The Java deployment world is plagued with infra issues! Things we need to take care of:
- Shell accesses
- File System Storage
- Indexes corrupting and the list goes on…
So after my failed attempt to understand/decipher CORS issues on the AWS platform, I fortunately stumbled on google-cloud! And it is one hell of a bouquet of services for us petty and dev-ops-complaining Java folks!
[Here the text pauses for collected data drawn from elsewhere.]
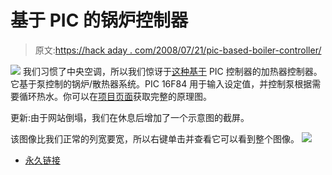 # 基于 PIC 的锅炉控制器

> 原文:[https://hack aday . com/2008/07/21/pic-based-boiler-controller/](https://hackaday.com/2008/07/21/pic-based-boiler-controller/)

![](../Images/bf13038bc60753a644a74a876214c1f6.png)
我们习惯了中央空调，所以我们惊讶于[这种基于](http://www.geocities.com/JDPetkov/Hardware/HomeHeat/HomeHeat.htm) PIC 控制器的加热器控制器。它基于泵控制的锅炉/散热器系统。PIC 16F84 用于输入设定值，并控制泵根据需要循环热水。你可以在[项目页面](http://www.geocities.com/JDPetkov/Hardware/HomeHeat/HomeHeat.htm)获取完整的原理图。

更新:由于网站倒塌，我们在休息后增加了一个示意图的截屏。

该图像比我们正常的列宽要宽，所以右键单击并查看它可以看到整个图像。
![](../Images/7efacc5722fa9a30780daa3c81f178a4.png)

*   [永久链接](http://www.geocities.com/JDPetkov/Hardware/HomeHeat/HomeHeat.htm)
So churn out a bitnami tomcat instance and you get the feel of the aws thing. For over a month now my google cloud app was(still is) talking to the mysql instance on aws, before that starts to drain my mini wallet, time to configure a mysql instance on google-cloud. And here are the steps:
- Have access to the SSH into your google cloud instance working
- Create following script (/home/bitnami/mysql-init):
UPDATE mysql.user SET Password=PASSWORD('NEW_PASSWORD') WHERE User='root'; FLUSH PRIVILEGES;
sudo /opt/bitnami/ctlscript.sh stop mysql
sudo /opt/bitnami/mysql/bin/mysqld_safe --defaults-file=/opt/bitnami/mysql/my.cnf --pid-file=/opt/bitnami/mysql/data/mysqld.pid --init-file=/home/bitnami/mysql-init 2> /dev/null &
sudo /opt/bitnami/ctlscript.sh restart mysql
- Remove the script in step 2.
So it turns out to get mysql talking on your bitnami instance you only need to reset the password.
Further to enable remote access do this in
Next to enable remote mysql access via workbench you need to enable firewall ports to allow connections for tcp 3306 for a specific ip on your google cloud instance.
And there you go, you have a lot powerful config, much like aws ready to be used, backed by google!!